Work task> Among the entries that follow, find the lines containing the string "swtt" and copy them.

*** Extracted entries ***

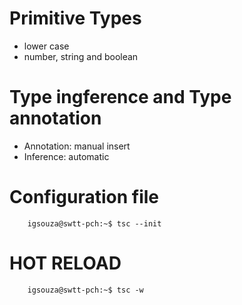 # Primitive Types

- lower case
- number, string and boolean

# Type ingference and Type annotation

- Annotation: manual insert
- Inference: automatic

# Configuration file

```console
    igsouza@swtt-pch:~$ tsc --init
```

# HOT RELOAD 

```console
    igsouza@swtt-pch:~$ tsc -w
```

*** End of Extracted entries ***

Solution>
    igsouza@swtt-pch:~$ tsc --init
    igsouza@swtt-pch:~$ tsc -w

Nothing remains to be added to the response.